Subsequently, a twelfth embodiment of the present invention, which is a modification of the second embodiment, will be described in detail with reference to the drawings. FIG. 14 is a block diagram showing the configuration of the text-to-speech synthesis system according to the twelfth embodiment of the present invention. In the following description, the items described in the second embodiment are omitted.

Referring to FIG. 14, the text-to-speech synthesis system according to the present embodiment replaces the text candidate generation unit 102 with a reading generation unit 107 that generates a reading result for the input text, and a rule given in advance. The second implementation in that it comprises a reading deformation unit 109 that generates a plurality of candidate reading results (name candidates) that expand the candidate reading results by changing the phoneme of the reading results according to It is different from the form. The sound quality evaluation score calculation unit 103 operates to obtain a sound quality evaluation score for the candidate reading result (name candidate).

Hereinafter, a rule that the phoneme “hi” can be transformed into “shi” is given in advance, and the input text The difference between the second embodiment and the second embodiment will be explained by giving an example of the case where the job is “take over work alone! /,”. By the way, the above rule of transforming the phoneme “hi” into “shi” is a simple transformation rule for Edoben speakers.

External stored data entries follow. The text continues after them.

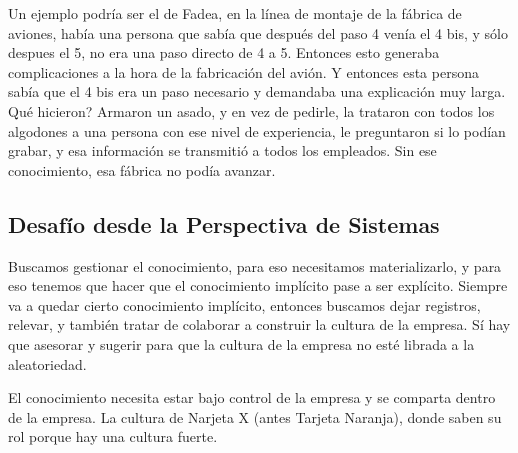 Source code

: Un ejemplo podría ser el de Fadea, en la línea de montaje de la fábrica
de aviones, había una persona que sabía que después del paso 4 venía el
4 bis, y sólo despues el 5, no era una paso directo de 4 a 5. Entonces
esto generaba complicaciones a la hora de la fabricación del avión. Y
entonces esta persona sabía que el 4 bis era un paso necesario y
demandaba una explicación muy larga. Qué hicieron? Armaron un asado, y
en vez de pedirle, la trataron con todos los algodones a una persona con
ese nivel de experiencia, le preguntaron si lo podían grabar, y esa
información se transmitió a todos los empleados. Sin ese conocimiento,
esa fábrica no podía avanzar.

\bigskip

\hypertarget{desafuxedo-desde-la-perspectiva-de-sistemas}{%
\subsection{Desafío desde la Perspectiva de
Sistemas}\label{desafuxedo-desde-la-perspectiva-de-sistemas}}

Buscamos gestionar el conocimiento, para eso necesitamos materializarlo,
y para eso tenemos que hacer que el conocimiento implícito pase a ser
explícito. Siempre va a quedar cierto conocimiento implícito, entonces
buscamos dejar registros, relevar, y también tratar de colaborar a
construir la cultura de la empresa. Sí hay que asesorar y sugerir para
que la cultura de la empresa no esté librada a la aleatoriedad.

El conocimiento necesita estar bajo control de la empresa y se comparta
dentro de la empresa. La cultura de Narjeta X (antes Tarjeta Naranja), donde saben su rol
porque hay una cultura fuerte.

[0135] The reading generation unit 107 gives and outputs a reading result of "doing work / severely / hiding" to the input text. The reading deformation unit 109 has two phoneme “hi” in the reading result, so that it is added to “work / hidden / hikitsu'ida” by changing these to “shi”. The four candidates of “Work / Hide / Hide's Work”, “Work / Hide / Hide '” Generate reading results (probable name).

[0136] Here, "/" represents an accent phrase delimiter and "'" represents an accent position.

[0137] Corresponding to these candidate reading results (candidate names), the sound quality evaluation score calculator 103 calculates a sound quality evaluation score corresponding to each.

[0138] According to the present embodiment, voice synthesis using a voice recorded by a speaker who tends to produce a different phonation of a specific phoneme! / It is possible to utter good! /, Sound quality, and reproduce the personality of the original speaker.

[Thirteenth Embodiment]

Subsequently, a thirteenth embodiment of the present invention, which is a modification of the second embodiment, will be described. Since the configuration of this embodiment is the same as that of the second embodiment, the operation of the sound quality evaluation score calculation unit 103, which is the difference, will be described in detail.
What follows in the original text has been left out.